His first interim appointment occurred in June 1993, when he stepped in as head coach for a friendly match against Costa Rica, temporarily replacing Miguel Mejía Barón.

The second instance was in August 2015, following the unexpected departure of Miguel Herrera. He faced Trinidad & Tobago, Argentina, and Panama in friendly matches, and triumphed over the United States in the 2015 CONCACAF Cup to qualify for the 2017 FIFA Confederations Cup.

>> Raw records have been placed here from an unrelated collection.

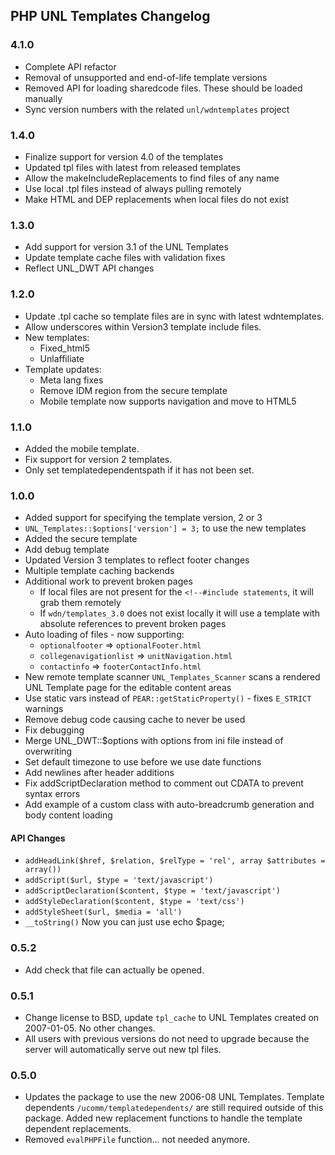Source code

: ## PHP UNL Templates Changelog

### 4.1.0
* Complete API refactor
* Removal of unsupported and end-of-life template versions
* Removed API for loading sharedcode files. These should be loaded manually
* Sync version numbers with the related `unl/wdntemplates` project

### 1.4.0

* Finalize support for version 4.0 of the templates
* Updated tpl files with latest from released templates
* Allow the makeIncludeReplacements to find files of any name
* Use local .tpl files instead of always pulling remotely
* Make HTML and DEP replacements when local files do not exist

### 1.3.0

* Add support for version 3.1 of the UNL Templates
* Update template cache files with validation fixes
* Reflect UNL_DWT API changes

### 1.2.0

* Update .tpl cache so template files are in sync with latest wdntemplates.
* Allow underscores within Version3 template include files.
* New templates:
  * Fixed_html5
  * Unlaffiliate
* Template updates:
  * Meta lang fixes
  * Remove IDM region from the secure template
  * Mobile template now supports navigation and move to HTML5

### 1.1.0

* Added the mobile template.
* Fix support for version 2 templates.
* Only set templatedependentspath if it has not been set.

### 1.0.0

* Added support for specifying the template version, 2 or 3
* `UNL_Templates::$options['version'] = 3;` to use the new templates
* Added the secure template
* Add debug template
* Updated Version 3 templates to reflect footer changes
* Multiple template caching backends
* Additional work to prevent broken pages
  * If local files are not present for the `<!--#include statements`, it will grab them remotely
  * If `wdn/templates_3.0` does not exist locally it will use a template with absolute references to prevent broken pages
* Auto loading of files - now supporting:
  * `optionalfooter` => `optionalFooter.html`
  * `collegenavigationlist` => `unitNavigation.html`
  * `contactinfo` => `footerContactInfo.html`
* New remote template scanner `UNL_Templates_Scanner` scans a rendered UNL Template page for the editable content areas
* Use static vars instead of `PEAR::getStaticProperty()` - fixes `E_STRICT` warnings
* Remove debug code causing cache to never be used
* Fix debugging
* Merge UNL_DWT::$options with options from ini file instead of overwriting
* Set default timezone to use before we use date functions
* Add newlines after header additions
* Fix addScriptDeclaration method to comment out CDATA to prevent syntax errors
* Add example of a custom class with auto-breadcrumb generation and body content loading

#### API Changes

* `addHeadLink($href, $relation, $relType = 'rel', array $attributes = array())`
* `addScript($url, $type = 'text/javascript')`
* `addScriptDeclaration($content, $type = 'text/javascript')`
* `addStyleDeclaration($content, $type = 'text/css')`
* `addStyleSheet($url, $media = 'all')`
* `__toString()` Now you can just use echo $page;

### 0.5.2

*  Add check that file can actually be opened.

### 0.5.1

* Change license to BSD, update `tpl_cache` to UNL Templates created on 2007-01-05. No other changes.
* All users with previous versions do not need to upgrade because the server will automatically serve out new tpl files.

### 0.5.0

* Updates the package to use the new 2006-08 UNL Templates. Template dependents `/ucomm/templatedependents/` are still required outside of this package. Added new replacement functions to handle the template dependent replacements.
* Removed `evalPHPFile` function... not needed anymore.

Ferretti’s third interim role took place in August 2018, when he managed the national team for a series of friendly matches, including contests against Uruguay, the United States, Costa Rica, Chile, and Argentina.

==Managerial statistics==

| Team | Nat | From | To | Record |  |  |  |  |  |  |  |
| G | W | D | L | GF | GA | GD | Win % |
| UNAM | MEX | September 15, 1991 | June 30, 1996 | 217 | 81 | 63 | 73 | 327 | 266 | +61 | 037.33 |
| Guadalajara | MEX | July 1, 1996 | June 30, 2000 | 196 | 88 | 55 | 53 | 307 | 227 | +80 | 044.90 |
| UANL | MEX | July 1, 2000 | June 30, 2003 | 121 | 51 | 36 | 34 | 163 | 137 | +26 | 042.15 |
| Toluca | MEX | September 30, 2003 | December 31, 2004 | 80 | 40 | 14 | 26 | 137 | 102 | +35 | 050.00 |
| Morelia | MEX | January 1, 2005 | December 31, 2005 | 40 | 17 | 9 | 14 | 59 | 51 | +8 | 042.50 |
| UANL | MEX | January 1, 2006 | June 30, 2006 | 27 | 10 | 10 | 7 | 39 | 33 | +6 | 037.04 |
| UNAM | MEX | May 23, 2006 | May 16, 2010 | 179 | 64 | 58 | 57 | 237 | 188 | +49 | 035.75 |
| UANL | MEX | May 20, 2010 | May 8, 2021 | 530 | 246 | 159 | 125 | 814 | 517 | +297 | 046.42 |
| Juárez | MEX | June 3, 2021 | May 5, 2022 | 34 | 7 | 6 | 21 | 24 | 53 | −29 | 020.59 |
| Cruz Azul | MEX | February 22, 2023 | August 7, 2023 | 17 | 5 | 4 | 8 | 16 | 22 | −6 | 029.41 |
| Mexico (Interim) | MEX | June 28, 1993 | June 30, 1993 | 1 | 1 | 0 | 0 | 2 | 0 | +2 | 100.00 |
| MEX | August 20, 2015 | October 15, 2015 | 4 | 2 | 2 | 0 | 9 | 7 | +2 | 050.00 |
| MEX | July 29, 2018 | November 17, 2018 | 6 | 1 | 0 | 5 | 4 | 12 | −8 | 016.67 |
| Total |  |  |  | 1,452 | 613 | 415 | 424 | 2,138 | 1,615 | +523 | 042.22 |

==Honours==
===Player===
UNAM
- Mexican Primera División: 1980–81, 1990–91
- CONCACAF Champions' Cup: 1980, 1982
- Copa Interamericana: 1981

Toluca
- Copa México: 1988–89

Individual
- Mexican Primera División Best Winger: 1980–81

===Manager===
Guadalajara
- Mexican Primera División: Verano 1997

Toluca
- CONCACAF Champions' Cup: 2003
- Campeón de Campeones: 2003

UNAM
- Mexican Primera División: Clausura 2009

UANL
- Liga MX: Apertura 2011, Apertura 2015, Apertura 2016, Apertura 2017, Clausura 2019
- Copa MX: Clausura 2014
- Campeón de Campeones: 2016, 2017, 2018
- Interliga: 2006
- CONCACAF Champions League: 2020
- Campeones Cup: 2018

Mexico
- CONCACAF Cup: 2015

Individual
- Mexican Primera División Best Manager: 1996–97, Clausura 2009, Clausura 2011, Apertura 2011
- Liga MX Best XI Manager: Apertura 2017
- CONCACAF Men's Football Coach of the Year: 2016 (2nd place)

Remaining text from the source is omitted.